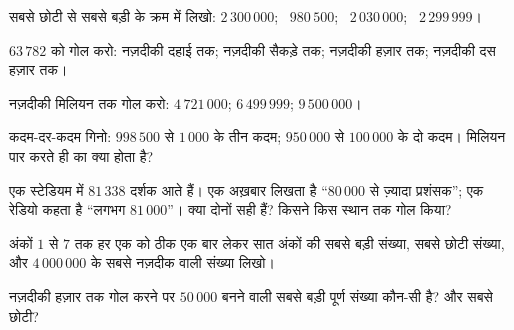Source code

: \begin{exercise}[$\star$]\label{exo:g4:numbers:5}
सबसे छोटी से सबसे बड़ी के क्रम में लिखो: $2\,300\,000$; \ $980\,500$; \
$2\,030\,000$; \ $2\,299\,999$।
\end{exercise}

\begin{exercise}[$\star$]\label{exo:g4:numbers:6}
$63\,782$ को गोल करो: नज़दीकी दहाई तक; नज़दीकी सैकड़े तक; नज़दीकी
हज़ार तक; नज़दीकी दस हज़ार तक।
\end{exercise}

\begin{exercise}[$\star$]\label{exo:g4:numbers:7}
नज़दीकी मिलियन तक गोल करो: $4\,721\,000$; \quad $6\,499\,999$;
\quad $9\,500\,000$।
\end{exercise}

\begin{exercise}[$\star$]\label{exo:g4:numbers:8}
कदम-दर-कदम गिनो: $998\,500$ से $1\,000$ के तीन कदम; $950\,000$
से $100\,000$ के दो कदम। मिलियन पार करते ही  का क्या
होता है?
\end{exercise}

\begin{exercise}[$\star$]\label{exo:g4:numbers:9}
एक स्टेडियम में $81\,338$ दर्शक आते हैं। एक अख़बार लिखता है
``$80\,000$ से ज़्यादा प्रशंसक''; एक रेडियो कहता है ``लगभग
$81\,000$''। क्या दोनों सही हैं? किसने किस स्थान तक गोल
किया?
\end{exercise}

\begin{exercise}[$\star\star$]\label{exo:g4:numbers:10}
अंकों $1$ से $7$ तक हर एक को ठीक एक बार लेकर सात अंकों की सबसे
बड़ी संख्या, सबसे छोटी संख्या, और $4\,000\,000$ के सबसे नज़दीक
वाली संख्या लिखो।
\end{exercise}

\begin{exercise}[$\star\star$]\label{exo:g4:numbers:11}
नज़दीकी हज़ार तक गोल करने पर $50\,000$ बनने वाली सबसे बड़ी पूर्ण
संख्या कौन-सी है? और सबसे छोटी?
\end{exercise}
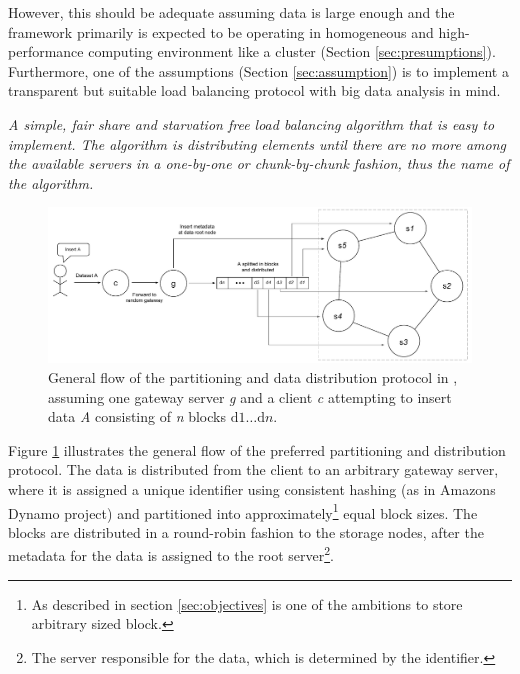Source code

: However, this should be adequate assuming data is large enough and the framework primarily is expected to be operating in homogeneous and high-performance computing environment like a cluster (Section \ref{sec:presumptions}). Furthermore, one of the assumptions (Section \ref{sec:assumption}) is to implement a transparent but suitable load balancing protocol with big data analysis in mind.
\vspace*{3mm}

\begin{definition} \label{def:rr}
\textit{A simple, fair share and starvation free load balancing algorithm that is easy to implement. The algorithm is distributing elements until there are no more among the available servers in a one-by-one or chunk-by-chunk fashion, thus the name of the algorithm.}
\end{definition}
\vspace*{3mm}

\begin{figure}[h!]
	\centering
	\includegraphics[scale=0.5]{pdf/rr-partitioning.pdf}
	\caption[Overview of the partitioning and data distribution protocol]{General flow of the partitioning and data distribution protocol in \CodeName, assuming one gateway server \textit{g} and a client \textit{c} attempting to insert data \textit{A} consisting of \textit{n} blocks $\text{d}1 \ldots \text{d}n$.\label{fig:rr-partitioning}}
\end{figure}

Figure \ref{fig:rr-partitioning} illustrates the general flow of the preferred partitioning and distribution protocol. The data is distributed from the client to an arbitrary gateway server, where it is assigned a unique identifier using consistent hashing (as in Amazons Dynamo project) and partitioned into approximately\footnote{As described in section \ref{sec:objectives} is one of the ambitions to store arbitrary sized block.} equal block sizes. The blocks are distributed in a round-robin fashion to the storage nodes, after the metadata for the data is assigned to the root server\footnote{The server responsible for the data, which is determined by the identifier.}.

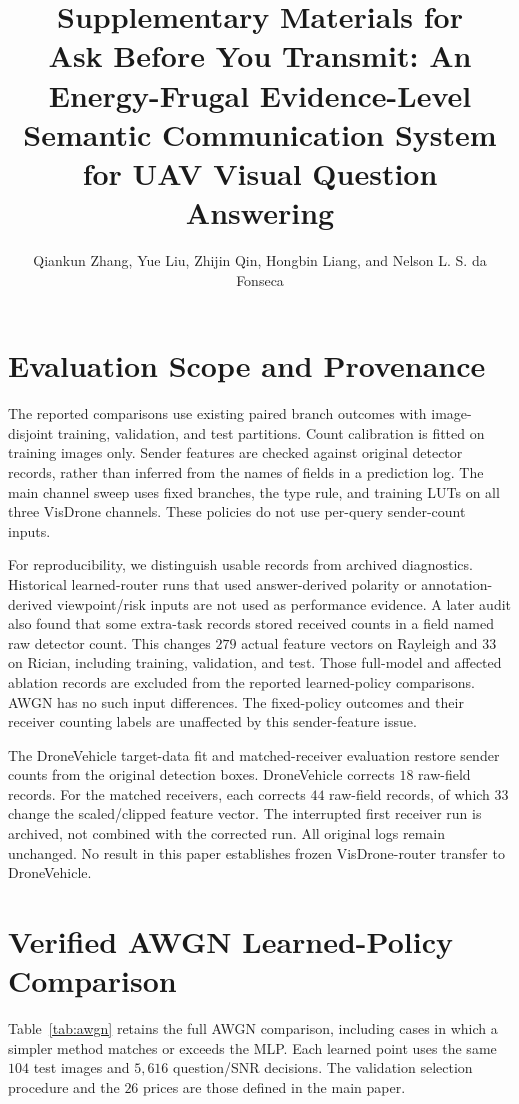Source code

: \documentclass[12pt,lettersize,journal,onecolumn]{IEEEtran}
\begin{document}
\title{Supplementary Materials for\\Ask Before You Transmit:
An Energy-Frugal Evidence-Level Semantic Communication System for UAV
Visual Question Answering}
\author{Qiankun Zhang, Yue Liu, Zhijin Qin, Hongbin Liang, and Nelson L. S. da Fonseca}
\maketitle

\section{Evaluation Scope and Provenance}
The reported comparisons use existing paired branch outcomes with
image-disjoint training, validation, and test partitions. Count
calibration is fitted on training images only. Sender features
are checked against original detector records, rather than inferred
from the names of fields in a prediction log.
The main channel sweep uses fixed branches, the type rule, and
training LUTs on all three VisDrone channels. These policies do
not use per-query sender-count inputs.

For reproducibility, we distinguish usable records from archived
diagnostics. Historical learned-router runs that used answer-derived
polarity or annotation-derived viewpoint/risk inputs are not used
as performance evidence. A later audit also found that some extra-task
records stored received counts in a field named raw detector count.
This changes $279$ actual feature vectors on Rayleigh and $33$ on
Rician, including training, validation, and test. Those full-model
and affected ablation records are excluded from the reported
learned-policy comparisons. AWGN has no such input differences.
The fixed-policy outcomes and their receiver counting labels are
unaffected by this sender-feature issue.

The DroneVehicle target-data fit and matched-receiver evaluation
restore sender counts from the original detection boxes.
DroneVehicle corrects $18$ raw-field records. For the matched
receivers, each corrects $44$ raw-field records, of which $33$
change the scaled/clipped feature vector. The interrupted first
receiver run is archived, not combined with the corrected run.
All original logs remain unchanged. No result in this paper
establishes frozen VisDrone-router transfer to DroneVehicle.

\section{Verified AWGN Learned-Policy Comparison}
Table~\ref{tab:awgn} retains the full AWGN comparison, including
cases in which a simpler method matches or exceeds the MLP.
Each learned point uses the same $104$ test images and $5{,}616$
question/SNR decisions. The validation selection procedure and
the $26$ prices are those defined in the main paper.
\end{document}
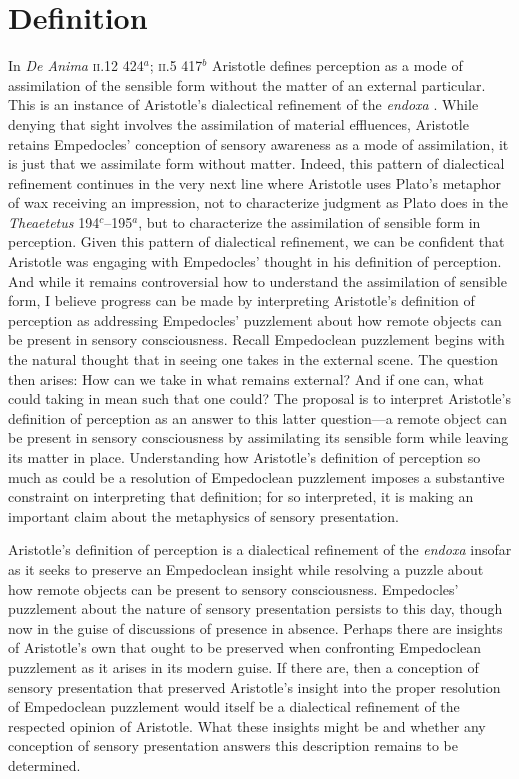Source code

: 
\section{Definition} %
\label{sec:definition}

In \emph{De Anima} \textsc{ii}.12 424\( ^{a} \); \textsc{ii}.5 417\( ^{b} \) Aristotle defines perception as a mode of assimilation of the sensible form without the matter of an external particular. This is an instance of Aristotle's dialectical refinement of the \emph{endoxa} \citep[on Aristotle's dialectic in \emph{De Anima} see][]{Witt:1995kx}. While denying that sight involves the assimilation of material effluences, Aristotle retains Empedocles' conception of sensory awareness as a mode of assimilation, it is just that we assimilate form without matter. Indeed, this pattern of dialectical refinement continues in the very next line where Aristotle uses Plato's metaphor of wax receiving an impression, not to characterize judgment as Plato does in the \emph{Theaetetus} 194\( ^{c} \)--195\( ^{a} \), but to characterize the assimilation of sensible form in perception. Given this pattern of dialectical refinement, we can be confident that Aristotle was engaging with Empedocles' thought in his definition of perception. And while it remains controversial how to understand the assimilation of sensible form, I believe progress can be made by interpreting Aristotle's definition of perception as addressing Empedocles' puzzlement about how remote objects can be present in sensory consciousness. Recall Empedoclean puzzlement begins with the natural thought that in seeing one takes in the external scene. The question then arises: How can we take in what remains external? And if one can, what could taking in mean such that one could? The proposal is to interpret Aristotle's definition of perception as an answer to this latter question---a remote object can be present in sensory consciousness by assimilating its sensible form while leaving its matter in place. Understanding how Aristotle's definition of perception so much as could be a resolution of Empedoclean puzzlement imposes a substantive constraint on interpreting that definition; for so interpreted, it is making an important claim about the metaphysics of sensory presentation.

Aristotle's definition of perception is a dialectical refinement of the \emph{endoxa} insofar as it seeks to preserve an Empedoclean insight while resolving a puzzle about how remote objects can be present to sensory consciousness. Empedocles' puzzlement about the nature of sensory presentation persists to this day, though now in the guise of discussions of presence in absence. Perhaps there are insights of Aristotle's own that ought to be preserved when confronting Empedoclean puzzlement as it arises in its modern guise. If there are, then a conception of sensory presentation that preserved Aristotle's insight into the proper resolution of Empedoclean puzzlement would itself be a dialectical refinement of the respected opinion of Aristotle. What these insights might be and whether any conception of sensory presentation answers this description remains to be determined.


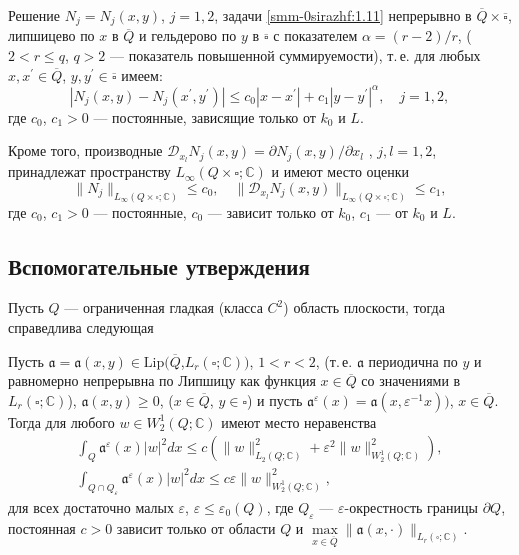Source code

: \begin{corollary}
{Решение $N_j=N_j(x,y)$, $j=1,2$, задачи \eqref{smm-0sirazhf:1.11} непрерывно в $\overline{Q}\times\overline\square$,
	липшицево по $x$ в $\overline{Q}$ и гельдерово по $y$ в $\overline\square$ с показателем $\alpha=(r-2)/r$,
	($2<r\leqslant q$,  $q>2$ --- показатель повышенной суммируемости), т.\,е. для любых
	$x, x^\prime \in \overline{Q}$,  $y, y^\prime \in \overline\square$ имеем:}
\begin{equation}\label{smm-0sirazhdf:1.18}
	|N_j(x,y)-N_j(x^\prime,y^\prime)|\leqslant c_0|x-x^\prime|+c_1|y-y^\prime|^\alpha, \quad j=1,2,
\end{equation}
{где $c_0$, $c_1>0$ --- постоянные, зависящие только от $k_0$ и $L$.}

{ Кроме того, производные $\mathscr{D}_{x_l} N_j(x,y)={\partial N_j(x,y)}/{\partial x_l}$ , $j,l=1,2$,  принадлежат
	пространству $L_\infty(Q\times\square;\mathbb{C})$  и имеют место оценки}
\begin{equation}\label{smm-0sirazhdf:1.19}
	\|N_j\|_{L_\infty(Q\times\square;\mathbb{C})}\leqslant c_0,\quad \|
	\mathscr{D}_{x_l} N_j(x,y)\|_{L_\infty(Q\times\square;\mathbb{C})} \leqslant c_1,
\end{equation}
{ где $c_0$, $c_1>0$ --- постоянные, $c_0$ --- зависит только от $k_0$, $c_1$ --- от $k_0$ и $L$.}
\end{corollary}


\subsection{Вспомогательные утверждения}

Пусть $Q$ --- ограниченная гладкая (класса $C^2$) область плоскости,
тогда справедлива следующая

\begin{lemma}
{ Пусть $\mathfrak{a}=\mathfrak{a}(x,y)\in \text{Lip}(\overline{Q}$,$L_r (\square;\mathbb{C}))$, $1<r<2$, (т.\,е. $\mathfrak{a}$  периодична по
	$y$ и равномерно непрерывна  по Липшицу как функция $x\in\overline{Q}$
	со значениями в $L_r (\square;\mathbb{C})$),  $\mathfrak{a}(x,y)\geqslant
	0$, {($x\in\overline{Q}$, $y\in\square$)}  и пусть  $\mathfrak{a}^\varepsilon(x)
	=\mathfrak{a}(x,\varepsilon^{-1} x))$, $x\in\overline{Q}$. Тогда для
	любого $w\in W_2^1 (Q;\mathbb{C})$ имеют место неравенства
	\begin{gather}\label{smm-0sirazhVf:1}
		\int_Q\mathfrak{a}^\varepsilon(x) |w|^2 dx\leqslant c\left(\|w\|_{L_2 (Q;\mathbb{C})}^2+
		\varepsilon^2 \|w\|_{W_2^1 (Q;\mathbb C)}^2 \right),  \\
		\label{smm-0sirazhVf:2}
		\int_{Q\cap Q_\varepsilon}\mathfrak{a}^\varepsilon(x) |w|^2 dx\leqslant c\varepsilon\|w\|_{W_2^1 (Q;\mathbb{C})}^2,
	\end{gather}
	для всех достаточно малых $\varepsilon$, $\varepsilon\leqslant\varepsilon_0
	(Q)$,
	где $Q_\varepsilon$ --- $\varepsilon$-окрестность границы $\partial Q$,
	постоянная $c>0$ зависит только от области $Q$ и $\mathop{ max}\limits_{x\in\overline{Q}}\|
	\mathfrak{a}(x,\cdot)\|_{L_r (\square;\mathbb C)}$}.
\end{lemma}


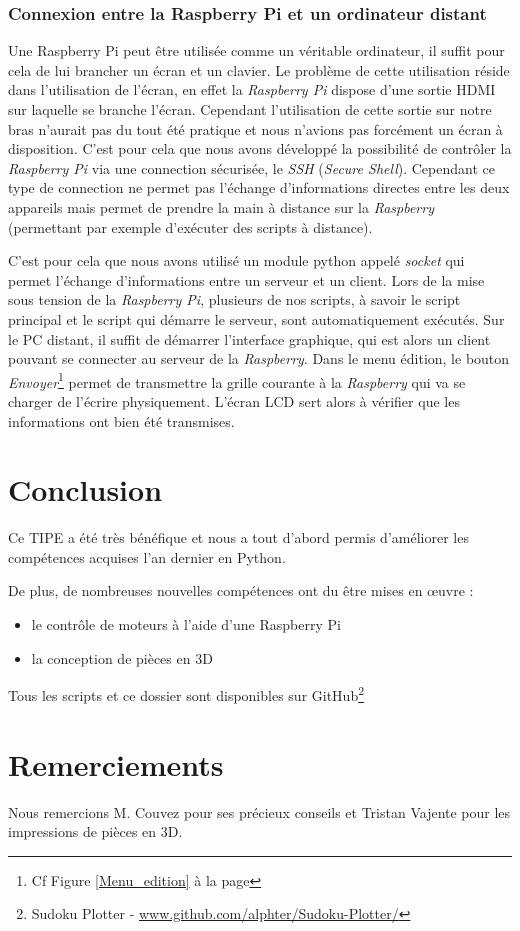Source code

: \documentclass[12pt,a4paper]{report}
\begin{document}
\newpage
\subsection*{Connexion entre la Raspberry Pi et un ordinateur distant}
Une Raspberry Pi peut être utilisée comme un véritable ordinateur, il suffit pour cela de lui brancher un écran et un clavier. Le problème de cette utilisation réside dans l'utilisation de l'écran, en effet la \emph{Raspberry Pi} dispose d'une sortie HDMI sur laquelle se branche l'écran. Cependant l'utilisation de cette sortie sur notre bras n'aurait pas du tout été pratique et nous n'avions pas forcément un écran à disposition. C'est pour cela que nous avons développé la possibilité de contrôler la \emph{Raspberry Pi} via une connection sécurisée, le \emph{SSH} (\emph{Secure Shell}). Cependant ce type de connection ne permet pas l'échange d'informations directes entre les deux appareils mais permet de prendre la main à distance sur la \emph{Raspberry} (permettant par exemple d'exécuter des scripts à distance).


C'est pour cela que nous avons utilisé un module python appelé \emph{socket} qui permet l'échange d'informations entre un serveur et un client. Lors de la mise sous tension de la \emph{Raspberry Pi}, plusieurs de nos scripts, à savoir le script principal et le script qui démarre le serveur, sont automatiquement exécutés. Sur le PC distant, il suffit de démarrer l'interface graphique, qui est alors un client pouvant se connecter au serveur de la \emph{Raspberry}. Dans le menu édition, le bouton \emph{Envoyer}\footnote{Cf Figure \ref{Menu_edition} à la page \pageref{Menu_edition}} permet de transmettre la grille courante à la \emph{Raspberry} qui va se charger de l'écrire physiquement. L'écran LCD sert alors à vérifier que les informations ont bien été transmises.

\chapter*{Conclusion}
Ce TIPE a été très bénéfique et nous a tout d'abord permis d'améliorer les compétences acquises l'an dernier en Python.

De plus, de nombreuses nouvelles compétences ont du être mises en œuvre :

\begin{itemize}[label=--]
\item le contrôle de moteurs à l'aide d'une Raspberry Pi
\item la conception de pièces en 3D

\end{itemize}
Tous les scripts et ce dossier sont disponibles sur GitHub\footnote{Sudoku Plotter - \url{www.github.com/alphter/Sudoku-Plotter/}}

\chapter*{Remerciements}

Nous remercions M. Couvez pour ses précieux conseils et Tristan Vajente pour les impressions de pièces en 3D.

%
\end{document}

Prompt: Gather all lines of the records that include the word "infty".

Final answer:
	пространству $L_\infty(Q\times\square;\mathbb{C})$  и имеют место оценки}
	\|N_j\|_{L_\infty(Q\times\square;\mathbb{C})}\leqslant c_0,\quad \|
	\mathscr{D}_{x_l} N_j(x,y)\|_{L_\infty(Q\times\square;\mathbb{C})} \leqslant c_1,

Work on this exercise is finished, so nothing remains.